(Beginning of Available records)

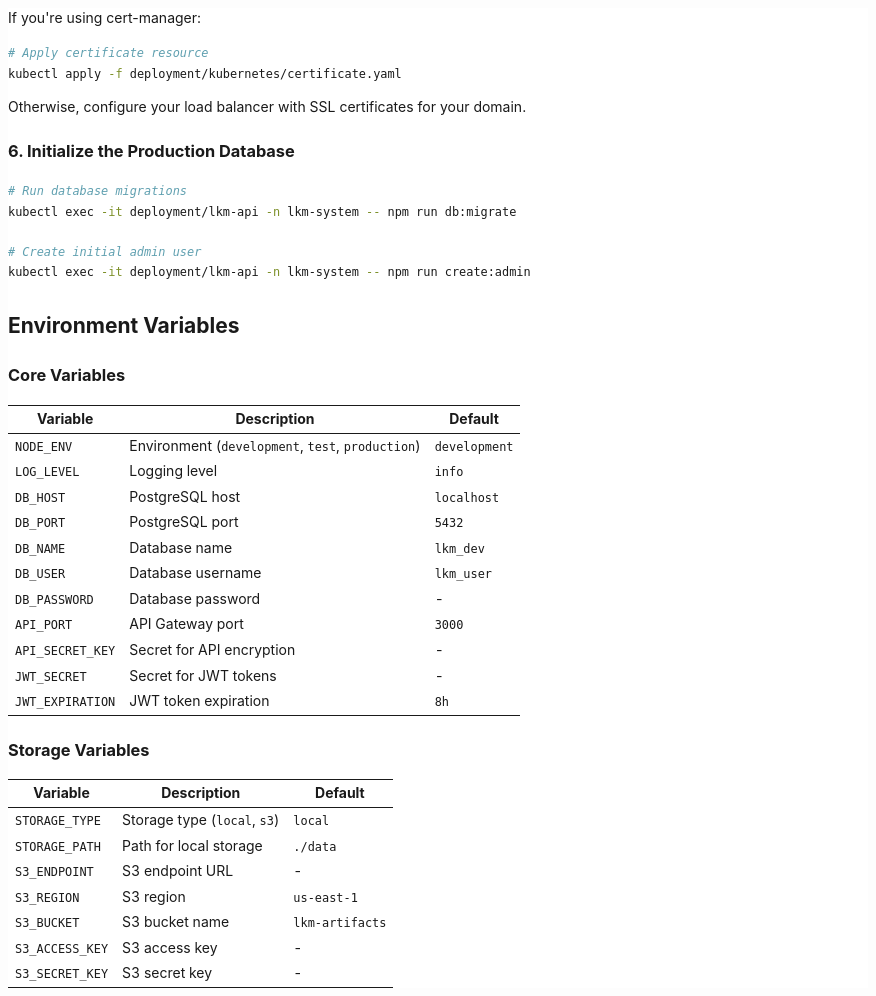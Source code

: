 If you're using cert-manager:

```bash
# Apply certificate resource
kubectl apply -f deployment/kubernetes/certificate.yaml
```

Otherwise, configure your load balancer with SSL certificates for your domain.

### 6. Initialize the Production Database

```bash
# Run database migrations
kubectl exec -it deployment/lkm-api -n lkm-system -- npm run db:migrate

# Create initial admin user
kubectl exec -it deployment/lkm-api -n lkm-system -- npm run create:admin
```

## Environment Variables

### Core Variables

| Variable | Description | Default |
|----------|-------------|---------|
| `NODE_ENV` | Environment (`development`, `test`, `production`) | `development` |
| `LOG_LEVEL` | Logging level | `info` |
| `DB_HOST` | PostgreSQL host | `localhost` |
| `DB_PORT` | PostgreSQL port | `5432` |
| `DB_NAME` | Database name | `lkm_dev` |
| `DB_USER` | Database username | `lkm_user` |
| `DB_PASSWORD` | Database password | - |
| `API_PORT` | API Gateway port | `3000` |
| `API_SECRET_KEY` | Secret for API encryption | - |
| `JWT_SECRET` | Secret for JWT tokens | - |
| `JWT_EXPIRATION` | JWT token expiration | `8h` |

### Storage Variables

| Variable | Description | Default |
|----------|-------------|---------|
| `STORAGE_TYPE` | Storage type (`local`, `s3`) | `local` |
| `STORAGE_PATH` | Path for local storage | `./data` |
| `S3_ENDPOINT` | S3 endpoint URL | - |
| `S3_REGION` | S3 region | `us-east-1` |
| `S3_BUCKET` | S3 bucket name | `lkm-artifacts` |
| `S3_ACCESS_KEY` | S3 access key | - |
| `S3_SECRET_KEY` | S3 secret key | - |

(End of Available records)

*Task to carry out*
Only the final stretch of the entries above is needed: print exactly the lines from the line containing "access key | - |" through the last one.

*Your response*
| `S3_ACCESS_KEY` | S3 access key | - |
| `S3_SECRET_KEY` | S3 secret key | - |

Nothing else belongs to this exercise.